## What to do
Count the lines in the records below that contain the word "await", and give that figure alone.

___ Exercise material

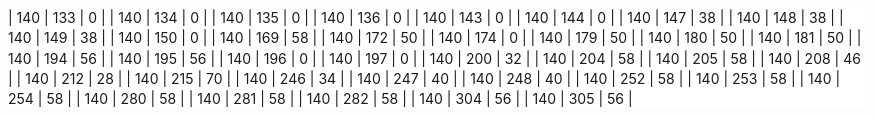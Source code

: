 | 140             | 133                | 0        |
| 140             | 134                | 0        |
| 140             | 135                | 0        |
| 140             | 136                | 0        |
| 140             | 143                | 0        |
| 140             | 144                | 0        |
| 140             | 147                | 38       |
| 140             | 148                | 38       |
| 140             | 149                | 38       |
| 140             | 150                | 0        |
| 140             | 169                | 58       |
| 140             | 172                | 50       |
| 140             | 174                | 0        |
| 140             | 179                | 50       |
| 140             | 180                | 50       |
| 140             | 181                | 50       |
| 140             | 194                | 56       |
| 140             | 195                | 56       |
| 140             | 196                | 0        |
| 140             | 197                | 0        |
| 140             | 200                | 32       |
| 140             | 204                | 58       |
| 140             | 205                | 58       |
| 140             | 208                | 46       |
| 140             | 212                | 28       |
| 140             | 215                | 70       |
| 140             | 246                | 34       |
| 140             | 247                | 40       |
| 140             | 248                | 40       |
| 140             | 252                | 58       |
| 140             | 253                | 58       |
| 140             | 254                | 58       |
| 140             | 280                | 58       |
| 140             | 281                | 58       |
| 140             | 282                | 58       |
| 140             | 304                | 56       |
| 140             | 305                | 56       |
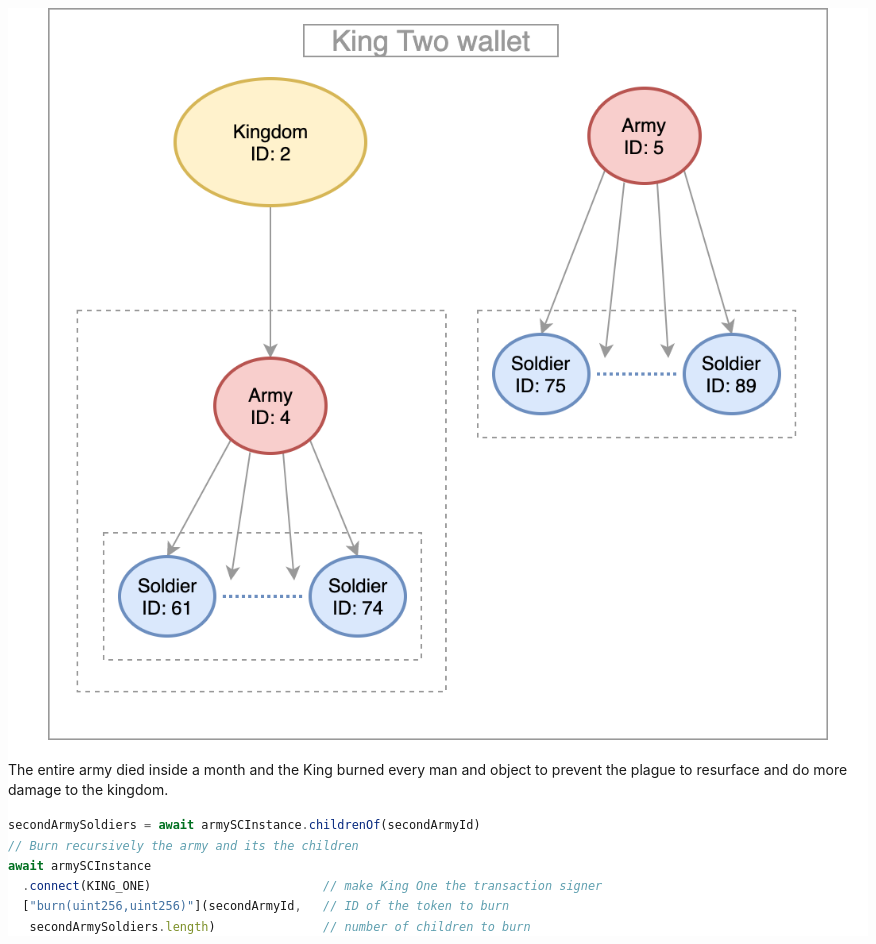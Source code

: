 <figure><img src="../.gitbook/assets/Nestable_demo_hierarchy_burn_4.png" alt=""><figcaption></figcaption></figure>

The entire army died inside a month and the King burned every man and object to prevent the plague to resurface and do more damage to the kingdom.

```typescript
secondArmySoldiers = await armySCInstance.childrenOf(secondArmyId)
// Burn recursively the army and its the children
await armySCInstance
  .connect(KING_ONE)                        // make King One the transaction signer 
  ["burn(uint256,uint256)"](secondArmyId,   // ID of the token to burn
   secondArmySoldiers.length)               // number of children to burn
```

______

## Answer space
2